Это не панегирик в честь свободы. То, о чем я упомянул, легко проверить; это подтверждает история многих стран; это легко наблюдать в обыденной жизни. То, что люди готовы сражаться за то, что они называют своей «свободой», связано с тем, что они говорят, что они «сохранили», «потеряли» или «обрели вновь» свою «свободу», хотя они никогда не говорят, что они «сохранили», «потеряли» или «обрели вновь» треугольники или какие-нибудь другие геометрические понятия. С другой стороны, на свободу нельзя просто указать; она не является материальным предметом. Даже если рассматривать «свободу» как материальный предмет, она не может быть одной для всех, потому что существуют разные значения «свободы». Несмотря на это, мы, вероятно, можем сказать, что, по крайней мере, для каждого человека, который о ней говорит, «свобода» – это реальность, это определенная вещь. «Свобода» может быть ситуацией, которая отвечает требованиям тех, кто ее превозносит; она может быть объектом нечувственного опыта, связанного с осознанием нематериальных вещей, ценностей, веры и т. д. Вероятно, «свобода» – объект психологического опыта. Это означает, что обычные люди не считают ее просто словом, номинальной единицей, о значении которой достаточно договориться посредством условного определения, как в математике и логике.

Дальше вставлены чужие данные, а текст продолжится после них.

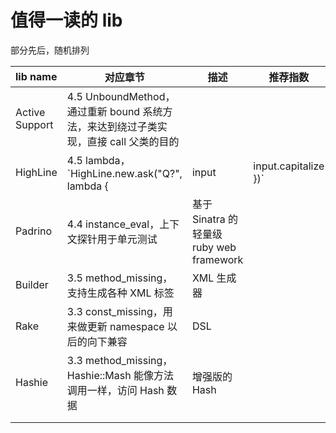# 值得一读的 lib

部分先后，随机排列

| lib name       | 对应章节                                                     | 描述                                             | 推荐指数 |
| :------------- | ------------------------------------------------------------ | ------------------------------------------------ | -------- |
| Active Support | 4.5 UnboundMethod，通过重新 bound 系统方法，来达到绕过子类实现，直接 call 父类的目的 |                                                  |          |
| HighLine       | 4.5 lambda，`HighLine.new.ask("Q?", lambda { |input| input.capitalize })` | 一行代码完成命令行输入提示，以及输入参数校验规则 |          |
| Padrino        | 4.4 instance_eval，上下文探针用于单元测试                    | 基于 Sinatra 的轻量级 ruby web framework         |          |
| Builder        | 3.5 method_missing，支持生成各种 XML 标签                    | XML 生成器                                       |          |
| Rake           | 3.3 const_missing，用来做更新 namespace 以后的向下兼容       | DSL                                              |          |
| Hashie         | 3.3 method_missing，Hashie::Mash 能像方法调用一样，访问 Hash 数据 | 增强版的 Hash                                    |          |
|                |                                                              |                                                  |          |
|                |                                                              |                                                  |          |

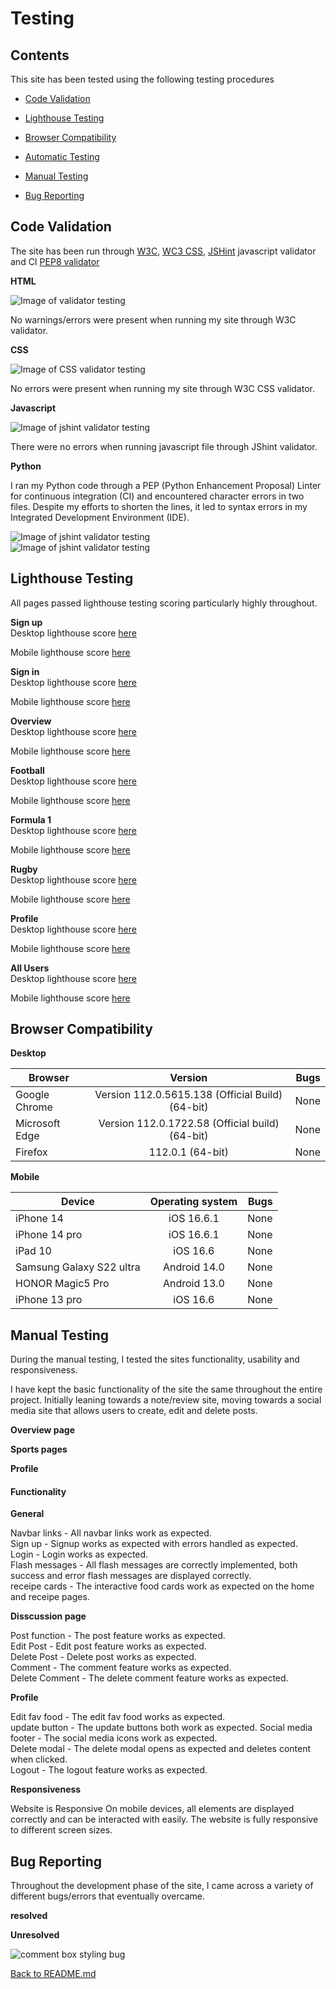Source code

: # Testing

## Contents

This site has been tested using the following testing procedures

* [Code Validation](#Code-validation)  

* [Lighthouse Testing](#Lighthouse-Testing)

* [Browser Compatibility](#Browser-Compatibility)

* [Automatic Testing](#Automatic-Testing)

* [Manual Testing](#Manual-Testing)

* [Bug Reporting](#Bug-Reporting)


## Code Validation    

The site has been run through [W3C](https://validator.w3.org/), [WC3 CSS](https://jigsaw.w3.org/css-validator/), [JSHint](https://www.jshint.com/) javascript validator and CI [PEP8 validator](https://pep8ci.herokuapp.com/) 

**HTML** 

![Image of validator testing](foodblog/static/readme-images/w3-validator.png "Optional title")

No warnings/errors were present when running my site through W3C validator.  

**CSS**

![Image of CSS validator testing](foodblog/static/readme-images/css-validation.png "Optional title")  

No errors were present when running my site through W3C CSS validator.  
  

**Javascript**

![Image of jshint validator testing](foodblog/static/readme-images/js-lint.png "Optional title")  

There were no errors when running javascript file through JShint validator.  

**Python**

I ran my Python code through a PEP (Python Enhancement Proposal) Linter for continuous integration (CI) and encountered character errors in two files. Despite my efforts to shorten the lines, it led to syntax errors in my Integrated Development Environment (IDE).

![Image of jshint validator testing](foodblog/static/readme-images/py-lint.png "Optional title")  
![Image of jshint validator testing](foodblog/static/readme-images/py-lint-error.png "Optional title")  


## Lighthouse Testing  

All pages passed lighthouse testing scoring particularly highly throughout.  

**Sign up**  
Desktop lighthouse score [here](README-images/sign-up-desktop-lighthouse.png "Optional title")  

Mobile lighthouse score [here](README-images/sign-up-mobile-lighthouse.png "Optional title")  

**Sign in**  
Desktop lighthouse score [here](README-images/login-desktop-lighthouse.png "Optional title")  

Mobile lighthouse score [here](README-images/login-mobile-lighthouse.png "Optional title")  

**Overview**  
Desktop lighthouse score [here](README-images/overview-desktop-lighthouse.png "Optional title")  

Mobile lighthouse score [here](README-images/overview-mobile-lighthouse.png "Optional title")  

**Football**  
Desktop lighthouse score [here](README-images/football-desktop-lighthouse.png "Optional title")  

Mobile lighthouse score [here](README-images/overview-mobile-lighthouse.png "Optional title")  

**Formula 1**  
Desktop lighthouse score [here](README-images/f1-desktop-lighthouse.png "Optional title")  

Mobile lighthouse score [here](README-images/f1-mobile-lighthouse.png "Optional title")  

**Rugby**  
Desktop lighthouse score [here](README-images/rugby-desktop-lighthouse.png "Optional title")  

Mobile lighthouse score [here](README-images/rugby-mobile-lighthouse.png "Optional title")  

**Profile**  
Desktop lighthouse score [here](README-images/profile-desktop-lighthouse.png "Optional title")  

Mobile lighthouse score [here](README-images/profile-mobile-lighthouse.png "Optional title")  

**All Users**  
Desktop lighthouse score [here](README-images/all-users-desktop-lighthouse.png "Optional title")  

Mobile lighthouse score [here](README-images/all-users-mobile-lighthouse.png "Optional title")  


## Browser Compatibility 
  
**Desktop**  

| Browser            | Version                                               | Bugs  |
| -------------      |:-------------:                                        | -----:|
| Google Chrome      | Version 112.0.5615.138 (Official Build) (64-bit)      | None  |
| Microsoft Edge     | Version 112.0.1722.58 (Official build) (64-bit)       | None  |
| Firefox            | 112.0.1 (64-bit)                                      | None  |  


**Mobile**  

| Device                   | Operating system | Bugs  |
| -------------            |:-------------:   | -----:|
| iPhone 14                | iOS 16.6.1       | None  |
| iPhone 14 pro            | iOS 16.6.1       | None  |
| iPad 10                  | iOS 16.6         | None  |
| Samsung Galaxy S22 ultra | Android 14.0     | None  |
| HONOR Magic5 Pro         | Android 13.0     | None  |
| iPhone 13 pro            | iOS 16.6         | None  |

## Manual Testing  

During the manual testing, I tested the sites functionality, usability and responsiveness.  

I have kept the basic functionality of the site the same throughout the entire project. Initially leaning towards a note/review site, moving towards a social media site that allows users to create, edit and delete posts.  

**Overview page**  

**Sports pages**

**Profile**  

#### Functionality

**General**

Navbar links - All navbar links work as expected.  
Sign up - Signup works as expected with errors handled as expected.  
Login - Login works as expected.  
Flash messages - All flash messages are correctly implemented, both success and error flash messages are displayed correctly.  
receipe cards - The interactive food cards work as expected on the home and receipe pages.  


**Disscussion page** 

Post function - The post feature works as expected.  
Edit Post - Edit post feature works as expected.  
Delete Post - Delete post works as expected.  
Comment - The comment feature works as expected.  
Delete Comment - The delete comment feature works as expected.  

**Profile**

Edit fav food - The edit fav food works as expected.  
update button - The update buttons both work as expected.
Social media footer - The social media icons work as expected.  
Delete modal - The delete modal opens as expected and deletes content when clicked.  
Logout - The logout feature works as expected.  



**Responsiveness**  

Website is Responsive On mobile devices, all elements are displayed correctly and can be interacted with easily.  The website is fully responsive to different screen sizes.


## Bug Reporting
Throughout the development phase of the site, I came across a variety of different bugs/errors that eventually overcame.  

**resolved**



**Unresolved**


  ![comment box styling bug](README-images/comment-box.png "Optional title")  

[Back to README.md](https://github.com/ojalaw/suport_MP3)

В таких обстоятельствах я не уверен, можно ли дать условное определение свободы. Конечно, любое определение в какой-то степени является условным, поскольку оно подразумевает некоторого рода соглашение о том, как должно использоваться данное слово. Даже лексикографические определения не исключают условных элементов; например, когда описывается, что́ люди обозначают каким-то словом из нейтральной лексики во Франции или в Англии, или в обеих странах, или во всем мире. Например, можно оговорить в условиях то, какие языки будут учитываться при формулировке лексикографического определения, или то, как будет делаться выбор из разных значений одного и того же слова, которые даются в словарях. Однако во всех этих случаях мы всегда помним, что существует зафиксированное в общих словарях словоупотребление, которое мы не можем изменить посредством специально оговариваемых условий, не проигнорировав те значения слов, в которых их действительно употребляют другие люди.
Специально оговариваемые условия – это просто инструменты, которые мы используем, чтобы передать другим нечто, что мы хотим им сообщить. Иными словами, это средство коммуникации и передачи информации; но саму информацию нельзя оговорить. Можно оговорить, что мы будем называть черное «белым», а белое «черным», но мы не можем оговорить конкретный сенсорный опыт, который мы передаем и которому мы произвольно даем имя «белого» или «черного». Оговорить условие возможно и даже полезно тогда, когда существует какой-то общий фактор, который и обеспечивает успешную коммуникацию. Таким общим фактором может быть непосредственное познание в математике или сенсорный опыт в физике, но сам этот фактор никогда не оговаривается. Во всех случаях, когда кажется, что оговоренное условие основано на другом оговоренном условии, это просто означает, что задача выявления общего фактора, который обеспечивает функционирование коммуникации, отложена; ее нельзя игнорировать. Будь Шалтай-Болтай не персонажем детской сказки, а реальным человеком, оговаривающим с другими людьми условия использования конкретного слова, здесь находился бы предел его власти.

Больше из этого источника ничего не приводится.